On July 14, 2010, the Registrant’s wholly-owned subsidiary, Achidatex Nazareth Elit (1977) Ltd., or Achidatex, entered into an agreement to purchase the activity of Rabintex Industries Ltd , a company that specializes in vehicle armoring.
Under the agreement, the Achidatex will acquire the equipment of Rabintex and its subsidiary (not including Garlink and Bertek), intangible assets, armoring activity without any liability (including a project to supply bullet proof vests to the Italian army and the revenues expected from it). Under the agreement Achidatex will not acquire Rabintex or its liabilities.
In consideration of the above, Achidatex will pay Rabintex NIS 42 million (approximately $12 million) and the Registrant will issue 10% of its outstanding common stock to Rabintex, out of which, $6.5 million will be paid in consideration of the real estate of Rabintex.
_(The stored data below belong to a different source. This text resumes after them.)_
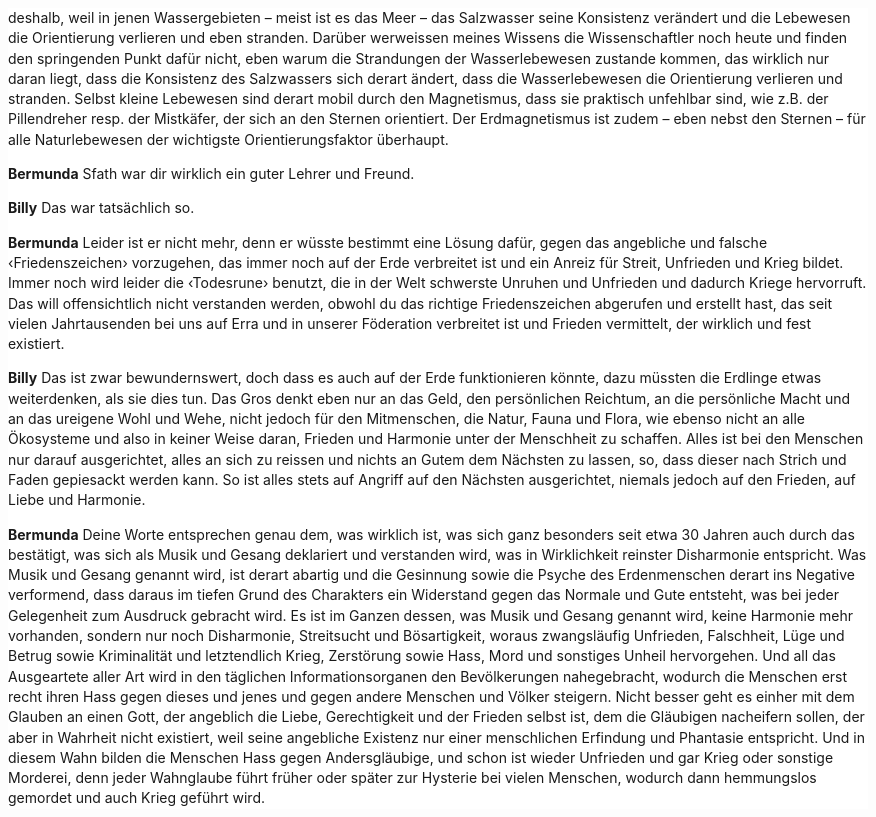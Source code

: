 deshalb, weil in jenen Wassergebieten – meist ist es das Meer – das Salzwasser seine Konsistenz verändert und die Lebewesen die Orientierung verlieren und eben stranden. Darüber werweissen meines Wissens die Wissenschaftler noch heute
und finden den springenden Punkt dafür nicht, eben warum die Strandungen der Wasserlebewesen zustande kommen, das
wirklich nur daran liegt, dass die Konsistenz des Salzwassers sich derart ändert, dass die Wasserlebewesen die Orientierung
verlieren und stranden. Selbst kleine Lebewesen sind derart mobil durch den Magnetismus, dass sie praktisch unfehlbar
sind, wie z.B. der Pillendreher resp. der Mistkäfer, der sich an den Sternen orientiert. Der Erdmagnetismus ist zudem – eben
nebst den Sternen – für alle Naturlebewesen der wichtigste Orientierungsfaktor überhaupt.

**Bermunda** Sfath war dir wirklich ein guter Lehrer und Freund.

**Billy** Das war tatsächlich so.

**Bermunda** Leider ist er nicht mehr, denn er wüsste bestimmt eine Lösung dafür, gegen das angebliche und falsche ‹Friedenszeichen› vorzugehen, das immer noch auf der Erde verbreitet ist und ein Anreiz für Streit, Unfrieden und Krieg bildet.
Immer noch wird leider die ‹Todesrune› benutzt, die in der Welt schwerste Unruhen und Unfrieden und dadurch Kriege
hervorruft. Das will offensichtlich nicht verstanden werden, obwohl du das richtige Friedenszeichen abgerufen und erstellt
hast, das seit vielen Jahrtausenden bei uns auf Erra und in unserer Föderation verbreitet ist und Frieden vermittelt, der
wirklich und fest existiert.

**Billy** Das ist zwar bewundernswert, doch dass es auch auf der Erde funktionieren könnte, dazu müssten die Erdlinge etwas weiterdenken, als sie dies tun. Das Gros denkt eben nur an das Geld, den persönlichen Reichtum, an die persönliche Macht und an das ureigene Wohl und Wehe, nicht jedoch für den Mitmenschen, die Natur, Fauna und Flora, wie
ebenso nicht an alle Ökosysteme und also in keiner Weise daran, Frieden und Harmonie unter der Menschheit zu schaffen.
Alles ist bei den Menschen nur darauf ausgerichtet, alles an sich zu reissen und nichts an Gutem dem Nächsten zu lassen,
so, dass dieser nach Strich und Faden gepiesackt werden kann. So ist alles stets auf Angriff auf den Nächsten ausgerichtet,
niemals jedoch auf den Frieden, auf Liebe und Harmonie.

**Bermunda** Deine Worte entsprechen genau dem, was wirklich ist, was sich ganz besonders seit etwa 30 Jahren auch
durch das bestätigt, was sich als Musik und Gesang deklariert und verstanden wird, was in Wirklichkeit reinster Disharmonie
entspricht. Was Musik und Gesang genannt wird, ist derart abartig und die Gesinnung sowie die Psyche des Erdenmenschen
derart ins Negative verformend, dass daraus im tiefen Grund des Charakters ein Widerstand gegen das Normale und Gute
entsteht, was bei jeder Gelegenheit zum Ausdruck gebracht wird. Es ist im Ganzen dessen, was Musik und Gesang genannt
wird, keine Harmonie mehr vorhanden, sondern nur noch Disharmonie, Streitsucht und Bösartigkeit, woraus zwangsläufig
Unfrieden, Falschheit, Lüge und Betrug sowie Kriminalität und letztendlich Krieg, Zerstörung sowie Hass, Mord und sonstiges Unheil hervorgehen. Und all das Ausgeartete aller Art wird in den täglichen Informationsorganen den Bevölkerungen
nahegebracht, wodurch die Menschen erst recht ihren Hass gegen dieses und jenes und gegen andere Menschen und Völker steigern. Nicht besser geht es einher mit dem Glauben an einen Gott, der angeblich die Liebe, Gerechtigkeit und der
Frieden selbst ist, dem die Gläubigen nacheifern sollen, der aber in Wahrheit nicht existiert, weil seine angebliche Existenz
nur einer menschlichen Erfindung und Phantasie entspricht. Und in diesem Wahn bilden die Menschen Hass gegen Andersgläubige, und schon ist wieder Unfrieden und gar Krieg oder sonstige Morderei, denn jeder Wahnglaube führt früher oder
später zur Hysterie bei vielen Menschen, wodurch dann hemmungslos gemordet und auch Krieg geführt wird.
The validity of the agreement is pending on the following conditions precedent:
(1) Approval of an Israeli court and Rabintex’s banks.
(2) Approval of the Israeli Anti-trust office without any material limitation.
(3) Any other certificates that will be required in order to validate this agreement.
A copy of the agreement will filed as an exhibit in an amendment to this Form 8-K, upon its finalization by the Israeli Antitrust Authority.
ITEM 2.01 COMPLETION OF ACQUISITION OR DISPOSITION OF ASSETS.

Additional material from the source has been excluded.